Starting at the first line of the data below, write out each line exactly until you reach the line containing "Berikut merupakan daftar", and include that line too.

==== DATA TO USE ====

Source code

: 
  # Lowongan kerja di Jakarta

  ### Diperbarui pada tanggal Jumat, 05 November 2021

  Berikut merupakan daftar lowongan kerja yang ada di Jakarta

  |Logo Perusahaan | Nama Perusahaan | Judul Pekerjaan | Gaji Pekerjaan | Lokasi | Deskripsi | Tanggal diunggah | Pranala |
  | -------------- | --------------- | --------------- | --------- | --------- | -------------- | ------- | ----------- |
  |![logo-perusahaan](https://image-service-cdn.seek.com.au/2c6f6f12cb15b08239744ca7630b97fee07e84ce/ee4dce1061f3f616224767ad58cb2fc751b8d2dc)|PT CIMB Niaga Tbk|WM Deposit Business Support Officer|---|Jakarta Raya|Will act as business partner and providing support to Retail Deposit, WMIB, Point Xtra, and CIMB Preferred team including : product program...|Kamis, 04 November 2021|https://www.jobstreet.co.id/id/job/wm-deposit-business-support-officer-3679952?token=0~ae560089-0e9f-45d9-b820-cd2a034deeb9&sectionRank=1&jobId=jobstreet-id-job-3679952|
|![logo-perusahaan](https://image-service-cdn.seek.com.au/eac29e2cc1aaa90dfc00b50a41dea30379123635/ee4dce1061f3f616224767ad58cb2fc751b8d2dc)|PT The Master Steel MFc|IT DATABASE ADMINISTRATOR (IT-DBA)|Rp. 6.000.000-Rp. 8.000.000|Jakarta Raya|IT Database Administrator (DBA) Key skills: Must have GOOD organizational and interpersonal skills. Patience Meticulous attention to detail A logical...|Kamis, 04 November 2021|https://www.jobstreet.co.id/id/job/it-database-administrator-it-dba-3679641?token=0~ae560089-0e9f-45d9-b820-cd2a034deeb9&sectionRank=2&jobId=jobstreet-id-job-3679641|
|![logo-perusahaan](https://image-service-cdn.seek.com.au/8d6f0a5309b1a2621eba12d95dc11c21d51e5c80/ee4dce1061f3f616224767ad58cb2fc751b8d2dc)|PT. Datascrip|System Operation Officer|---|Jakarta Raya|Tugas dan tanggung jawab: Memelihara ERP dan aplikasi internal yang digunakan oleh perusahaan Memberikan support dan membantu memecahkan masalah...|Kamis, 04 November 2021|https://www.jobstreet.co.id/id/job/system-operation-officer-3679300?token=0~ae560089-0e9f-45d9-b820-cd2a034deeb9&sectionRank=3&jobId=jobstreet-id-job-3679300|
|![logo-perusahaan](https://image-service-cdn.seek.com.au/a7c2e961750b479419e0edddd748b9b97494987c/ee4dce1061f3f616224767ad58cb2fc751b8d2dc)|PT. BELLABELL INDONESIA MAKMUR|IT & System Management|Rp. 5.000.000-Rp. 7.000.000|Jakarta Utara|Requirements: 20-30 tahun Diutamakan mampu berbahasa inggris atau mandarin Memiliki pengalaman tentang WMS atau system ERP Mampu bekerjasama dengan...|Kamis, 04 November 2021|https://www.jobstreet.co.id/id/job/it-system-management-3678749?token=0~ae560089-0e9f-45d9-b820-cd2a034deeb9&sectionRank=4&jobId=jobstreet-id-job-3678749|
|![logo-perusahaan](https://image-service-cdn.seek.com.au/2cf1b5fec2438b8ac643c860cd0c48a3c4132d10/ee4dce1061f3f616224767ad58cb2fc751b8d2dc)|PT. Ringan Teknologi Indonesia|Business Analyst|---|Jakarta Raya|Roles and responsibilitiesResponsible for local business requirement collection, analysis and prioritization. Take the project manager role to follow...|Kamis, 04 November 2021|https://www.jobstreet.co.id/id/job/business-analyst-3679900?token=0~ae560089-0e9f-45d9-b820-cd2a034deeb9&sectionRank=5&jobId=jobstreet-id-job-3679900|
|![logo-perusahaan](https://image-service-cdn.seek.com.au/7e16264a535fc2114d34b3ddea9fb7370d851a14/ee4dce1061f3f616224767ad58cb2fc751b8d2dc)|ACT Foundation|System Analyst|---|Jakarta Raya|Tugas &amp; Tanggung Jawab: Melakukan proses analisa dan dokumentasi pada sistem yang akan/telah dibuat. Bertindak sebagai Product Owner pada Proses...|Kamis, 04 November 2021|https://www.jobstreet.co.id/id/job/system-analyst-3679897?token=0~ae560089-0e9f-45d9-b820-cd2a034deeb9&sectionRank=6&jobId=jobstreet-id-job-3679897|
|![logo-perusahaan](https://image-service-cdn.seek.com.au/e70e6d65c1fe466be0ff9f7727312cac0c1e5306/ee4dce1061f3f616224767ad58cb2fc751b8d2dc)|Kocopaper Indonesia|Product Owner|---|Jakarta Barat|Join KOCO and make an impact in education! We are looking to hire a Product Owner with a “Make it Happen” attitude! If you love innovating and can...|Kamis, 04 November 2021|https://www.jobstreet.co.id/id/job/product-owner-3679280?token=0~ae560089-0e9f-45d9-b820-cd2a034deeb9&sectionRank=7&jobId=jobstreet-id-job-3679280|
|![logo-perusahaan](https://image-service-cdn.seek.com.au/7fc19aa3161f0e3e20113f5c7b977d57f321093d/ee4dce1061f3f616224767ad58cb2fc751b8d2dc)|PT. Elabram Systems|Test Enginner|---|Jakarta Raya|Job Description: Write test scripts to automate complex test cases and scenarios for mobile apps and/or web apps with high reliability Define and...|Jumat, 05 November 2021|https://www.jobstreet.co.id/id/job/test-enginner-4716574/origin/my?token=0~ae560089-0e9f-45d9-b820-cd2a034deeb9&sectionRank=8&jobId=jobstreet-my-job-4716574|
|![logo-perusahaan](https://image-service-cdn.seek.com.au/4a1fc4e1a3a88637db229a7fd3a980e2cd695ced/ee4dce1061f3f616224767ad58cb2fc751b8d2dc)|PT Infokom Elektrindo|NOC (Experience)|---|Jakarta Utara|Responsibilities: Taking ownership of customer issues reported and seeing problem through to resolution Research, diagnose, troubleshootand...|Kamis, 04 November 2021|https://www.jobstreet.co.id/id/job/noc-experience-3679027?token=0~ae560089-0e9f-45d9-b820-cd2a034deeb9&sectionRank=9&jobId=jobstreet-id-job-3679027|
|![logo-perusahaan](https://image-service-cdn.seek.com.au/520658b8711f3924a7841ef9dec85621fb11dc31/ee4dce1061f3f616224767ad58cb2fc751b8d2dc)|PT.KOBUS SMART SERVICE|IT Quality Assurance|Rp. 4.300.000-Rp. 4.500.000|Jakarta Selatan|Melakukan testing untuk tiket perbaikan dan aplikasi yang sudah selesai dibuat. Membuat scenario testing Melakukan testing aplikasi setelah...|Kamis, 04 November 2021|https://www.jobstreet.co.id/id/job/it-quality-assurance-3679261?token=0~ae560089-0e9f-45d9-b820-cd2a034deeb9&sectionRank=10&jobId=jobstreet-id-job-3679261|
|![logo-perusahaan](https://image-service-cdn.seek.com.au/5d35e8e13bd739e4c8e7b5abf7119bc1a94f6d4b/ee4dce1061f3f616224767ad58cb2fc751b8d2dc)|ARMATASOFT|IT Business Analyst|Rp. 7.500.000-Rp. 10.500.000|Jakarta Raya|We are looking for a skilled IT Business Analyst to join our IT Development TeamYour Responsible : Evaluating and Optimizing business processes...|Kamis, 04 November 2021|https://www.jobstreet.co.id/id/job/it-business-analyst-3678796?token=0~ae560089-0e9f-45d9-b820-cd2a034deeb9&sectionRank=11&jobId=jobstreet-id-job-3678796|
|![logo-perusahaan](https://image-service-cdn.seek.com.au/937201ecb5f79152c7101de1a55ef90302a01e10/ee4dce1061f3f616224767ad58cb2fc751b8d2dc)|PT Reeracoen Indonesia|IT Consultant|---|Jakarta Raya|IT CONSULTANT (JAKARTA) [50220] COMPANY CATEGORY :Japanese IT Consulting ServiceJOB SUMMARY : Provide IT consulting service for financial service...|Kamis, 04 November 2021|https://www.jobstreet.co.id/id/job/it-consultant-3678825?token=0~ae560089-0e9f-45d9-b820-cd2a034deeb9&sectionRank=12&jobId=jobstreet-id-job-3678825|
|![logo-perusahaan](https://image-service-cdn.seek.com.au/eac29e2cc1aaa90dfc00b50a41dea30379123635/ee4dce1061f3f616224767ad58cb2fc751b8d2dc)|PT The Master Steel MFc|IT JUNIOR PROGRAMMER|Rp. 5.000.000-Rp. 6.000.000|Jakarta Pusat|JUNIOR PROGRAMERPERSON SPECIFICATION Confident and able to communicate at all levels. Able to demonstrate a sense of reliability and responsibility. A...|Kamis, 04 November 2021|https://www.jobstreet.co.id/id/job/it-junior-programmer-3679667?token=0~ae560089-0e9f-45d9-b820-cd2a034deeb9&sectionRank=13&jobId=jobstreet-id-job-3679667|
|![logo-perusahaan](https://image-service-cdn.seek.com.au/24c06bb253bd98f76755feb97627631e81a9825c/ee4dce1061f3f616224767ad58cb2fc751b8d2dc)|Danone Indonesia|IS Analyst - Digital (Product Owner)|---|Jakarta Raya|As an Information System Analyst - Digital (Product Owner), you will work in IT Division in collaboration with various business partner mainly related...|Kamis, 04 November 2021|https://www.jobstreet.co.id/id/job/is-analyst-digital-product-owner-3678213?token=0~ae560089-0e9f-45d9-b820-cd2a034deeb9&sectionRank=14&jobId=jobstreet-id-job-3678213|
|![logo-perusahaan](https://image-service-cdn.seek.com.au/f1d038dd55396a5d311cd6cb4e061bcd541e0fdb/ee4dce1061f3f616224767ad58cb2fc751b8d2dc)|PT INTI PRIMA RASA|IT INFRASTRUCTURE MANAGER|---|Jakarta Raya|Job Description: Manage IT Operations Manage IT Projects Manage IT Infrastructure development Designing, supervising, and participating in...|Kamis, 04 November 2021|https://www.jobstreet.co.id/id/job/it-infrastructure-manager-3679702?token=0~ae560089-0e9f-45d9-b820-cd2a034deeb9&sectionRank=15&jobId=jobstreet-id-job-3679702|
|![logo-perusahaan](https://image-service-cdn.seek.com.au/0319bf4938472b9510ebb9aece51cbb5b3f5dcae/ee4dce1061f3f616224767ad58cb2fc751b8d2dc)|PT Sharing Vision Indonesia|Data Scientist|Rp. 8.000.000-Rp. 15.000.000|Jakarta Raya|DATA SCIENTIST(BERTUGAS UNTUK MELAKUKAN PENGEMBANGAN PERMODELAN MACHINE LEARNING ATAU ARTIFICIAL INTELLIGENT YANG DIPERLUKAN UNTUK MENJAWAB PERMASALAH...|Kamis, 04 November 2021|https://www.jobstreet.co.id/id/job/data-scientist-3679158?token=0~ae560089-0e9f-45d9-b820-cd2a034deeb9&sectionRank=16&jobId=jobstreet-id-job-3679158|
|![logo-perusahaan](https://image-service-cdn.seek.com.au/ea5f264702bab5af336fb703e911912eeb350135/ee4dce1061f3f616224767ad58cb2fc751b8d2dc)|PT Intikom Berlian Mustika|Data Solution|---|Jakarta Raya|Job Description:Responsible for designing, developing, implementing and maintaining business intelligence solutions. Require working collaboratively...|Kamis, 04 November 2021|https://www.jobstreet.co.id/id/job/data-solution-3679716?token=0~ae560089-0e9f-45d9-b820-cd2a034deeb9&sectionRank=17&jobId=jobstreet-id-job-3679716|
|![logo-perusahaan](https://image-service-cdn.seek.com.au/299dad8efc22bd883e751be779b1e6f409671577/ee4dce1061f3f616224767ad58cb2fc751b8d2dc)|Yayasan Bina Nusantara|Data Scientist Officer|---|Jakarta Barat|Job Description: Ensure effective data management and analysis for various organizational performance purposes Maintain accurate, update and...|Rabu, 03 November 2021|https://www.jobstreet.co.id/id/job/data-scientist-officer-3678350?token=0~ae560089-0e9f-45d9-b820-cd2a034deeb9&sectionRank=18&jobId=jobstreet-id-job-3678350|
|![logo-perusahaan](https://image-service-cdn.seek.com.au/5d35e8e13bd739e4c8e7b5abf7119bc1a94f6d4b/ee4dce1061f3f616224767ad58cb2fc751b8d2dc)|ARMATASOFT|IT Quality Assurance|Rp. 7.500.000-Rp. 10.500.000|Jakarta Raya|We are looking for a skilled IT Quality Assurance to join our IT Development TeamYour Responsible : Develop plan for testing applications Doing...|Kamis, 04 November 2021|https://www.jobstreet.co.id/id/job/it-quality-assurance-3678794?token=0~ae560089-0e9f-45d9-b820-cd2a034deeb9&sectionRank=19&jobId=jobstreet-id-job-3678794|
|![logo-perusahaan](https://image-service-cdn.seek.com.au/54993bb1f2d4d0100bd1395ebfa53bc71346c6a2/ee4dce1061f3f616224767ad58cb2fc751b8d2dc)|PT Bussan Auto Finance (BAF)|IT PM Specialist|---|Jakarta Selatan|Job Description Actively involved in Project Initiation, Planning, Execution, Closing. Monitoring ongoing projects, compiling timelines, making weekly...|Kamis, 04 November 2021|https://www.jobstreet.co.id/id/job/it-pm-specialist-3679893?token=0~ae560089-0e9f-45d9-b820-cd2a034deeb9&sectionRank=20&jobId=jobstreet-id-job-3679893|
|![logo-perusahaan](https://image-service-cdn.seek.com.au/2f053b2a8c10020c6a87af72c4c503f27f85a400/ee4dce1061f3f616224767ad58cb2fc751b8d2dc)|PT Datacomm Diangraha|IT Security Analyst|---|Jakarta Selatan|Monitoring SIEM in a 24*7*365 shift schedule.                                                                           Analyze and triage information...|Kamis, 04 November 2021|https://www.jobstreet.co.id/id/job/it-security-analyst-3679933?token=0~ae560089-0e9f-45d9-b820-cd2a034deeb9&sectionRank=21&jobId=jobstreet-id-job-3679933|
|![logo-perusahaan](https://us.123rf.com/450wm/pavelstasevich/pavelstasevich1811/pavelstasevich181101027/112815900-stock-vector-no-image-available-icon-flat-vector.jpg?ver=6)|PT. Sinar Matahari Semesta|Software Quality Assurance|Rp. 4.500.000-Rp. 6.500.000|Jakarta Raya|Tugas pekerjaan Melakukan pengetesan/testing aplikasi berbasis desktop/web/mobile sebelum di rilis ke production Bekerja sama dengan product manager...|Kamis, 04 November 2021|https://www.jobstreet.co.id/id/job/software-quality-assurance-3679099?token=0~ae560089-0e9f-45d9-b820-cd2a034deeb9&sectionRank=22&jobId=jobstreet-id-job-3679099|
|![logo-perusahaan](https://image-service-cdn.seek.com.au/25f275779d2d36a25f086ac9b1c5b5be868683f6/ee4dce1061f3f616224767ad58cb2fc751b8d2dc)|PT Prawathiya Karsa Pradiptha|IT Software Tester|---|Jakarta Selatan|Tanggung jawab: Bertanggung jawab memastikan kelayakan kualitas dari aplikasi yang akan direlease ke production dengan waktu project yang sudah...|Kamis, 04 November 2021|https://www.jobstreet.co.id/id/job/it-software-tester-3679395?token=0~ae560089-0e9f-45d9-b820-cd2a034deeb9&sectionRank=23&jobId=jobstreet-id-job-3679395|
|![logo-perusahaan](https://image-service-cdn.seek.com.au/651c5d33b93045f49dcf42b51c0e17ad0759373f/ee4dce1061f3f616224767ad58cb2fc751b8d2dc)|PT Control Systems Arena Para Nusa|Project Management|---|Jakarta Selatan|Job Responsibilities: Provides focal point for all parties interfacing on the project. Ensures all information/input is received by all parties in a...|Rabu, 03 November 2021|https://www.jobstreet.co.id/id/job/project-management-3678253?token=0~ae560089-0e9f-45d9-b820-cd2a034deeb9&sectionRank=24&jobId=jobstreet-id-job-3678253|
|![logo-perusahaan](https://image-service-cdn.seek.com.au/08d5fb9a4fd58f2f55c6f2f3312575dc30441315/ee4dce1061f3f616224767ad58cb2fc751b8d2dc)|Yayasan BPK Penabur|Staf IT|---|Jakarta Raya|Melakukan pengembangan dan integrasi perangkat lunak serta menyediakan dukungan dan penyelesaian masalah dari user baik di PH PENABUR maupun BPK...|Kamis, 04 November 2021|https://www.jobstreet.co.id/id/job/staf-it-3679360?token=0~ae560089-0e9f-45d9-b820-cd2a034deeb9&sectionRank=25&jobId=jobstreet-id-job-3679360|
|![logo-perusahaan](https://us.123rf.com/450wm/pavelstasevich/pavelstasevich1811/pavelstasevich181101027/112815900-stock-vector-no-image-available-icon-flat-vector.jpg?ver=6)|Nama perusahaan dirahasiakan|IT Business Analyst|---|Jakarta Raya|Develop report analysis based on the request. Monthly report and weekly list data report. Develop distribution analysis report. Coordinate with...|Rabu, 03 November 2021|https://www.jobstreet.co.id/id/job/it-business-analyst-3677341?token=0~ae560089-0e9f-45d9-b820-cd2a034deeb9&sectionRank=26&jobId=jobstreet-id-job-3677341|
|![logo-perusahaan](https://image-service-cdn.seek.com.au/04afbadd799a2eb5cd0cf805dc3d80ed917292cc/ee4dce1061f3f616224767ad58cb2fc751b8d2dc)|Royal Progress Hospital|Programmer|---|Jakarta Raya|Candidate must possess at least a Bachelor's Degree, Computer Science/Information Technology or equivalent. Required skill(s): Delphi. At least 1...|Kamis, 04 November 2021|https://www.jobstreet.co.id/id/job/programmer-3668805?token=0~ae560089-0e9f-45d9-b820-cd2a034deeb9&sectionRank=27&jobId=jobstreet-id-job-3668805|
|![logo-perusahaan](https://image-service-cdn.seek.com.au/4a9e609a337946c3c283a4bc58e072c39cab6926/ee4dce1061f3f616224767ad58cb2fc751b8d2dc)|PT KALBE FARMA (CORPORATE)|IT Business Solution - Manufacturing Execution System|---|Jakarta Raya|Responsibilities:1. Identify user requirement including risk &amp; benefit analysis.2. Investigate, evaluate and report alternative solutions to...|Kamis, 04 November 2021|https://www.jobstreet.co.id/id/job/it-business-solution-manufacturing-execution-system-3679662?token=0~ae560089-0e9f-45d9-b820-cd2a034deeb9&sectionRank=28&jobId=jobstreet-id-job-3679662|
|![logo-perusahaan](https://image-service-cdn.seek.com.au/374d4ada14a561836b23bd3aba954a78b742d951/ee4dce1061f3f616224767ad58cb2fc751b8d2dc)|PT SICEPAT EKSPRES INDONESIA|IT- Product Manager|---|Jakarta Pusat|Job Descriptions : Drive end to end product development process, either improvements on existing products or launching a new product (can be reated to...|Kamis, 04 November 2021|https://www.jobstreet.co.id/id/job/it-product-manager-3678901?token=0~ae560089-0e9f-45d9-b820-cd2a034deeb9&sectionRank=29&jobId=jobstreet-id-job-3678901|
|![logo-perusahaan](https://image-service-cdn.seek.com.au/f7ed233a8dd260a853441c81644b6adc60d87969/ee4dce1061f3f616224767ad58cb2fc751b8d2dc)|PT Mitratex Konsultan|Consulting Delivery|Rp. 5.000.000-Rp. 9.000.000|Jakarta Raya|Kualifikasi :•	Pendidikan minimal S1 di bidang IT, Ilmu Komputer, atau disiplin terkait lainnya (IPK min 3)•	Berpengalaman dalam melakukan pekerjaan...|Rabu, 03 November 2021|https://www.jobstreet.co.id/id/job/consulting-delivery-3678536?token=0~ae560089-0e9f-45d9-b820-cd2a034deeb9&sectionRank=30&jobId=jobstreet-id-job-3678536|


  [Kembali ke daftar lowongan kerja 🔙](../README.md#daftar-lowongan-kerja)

====

TASK ANSWER:
Source code

: 
  # Lowongan kerja di Jakarta

  ### Diperbarui pada tanggal Jumat, 05 November 2021

  Berikut merupakan daftar lowongan kerja yang ada di Jakarta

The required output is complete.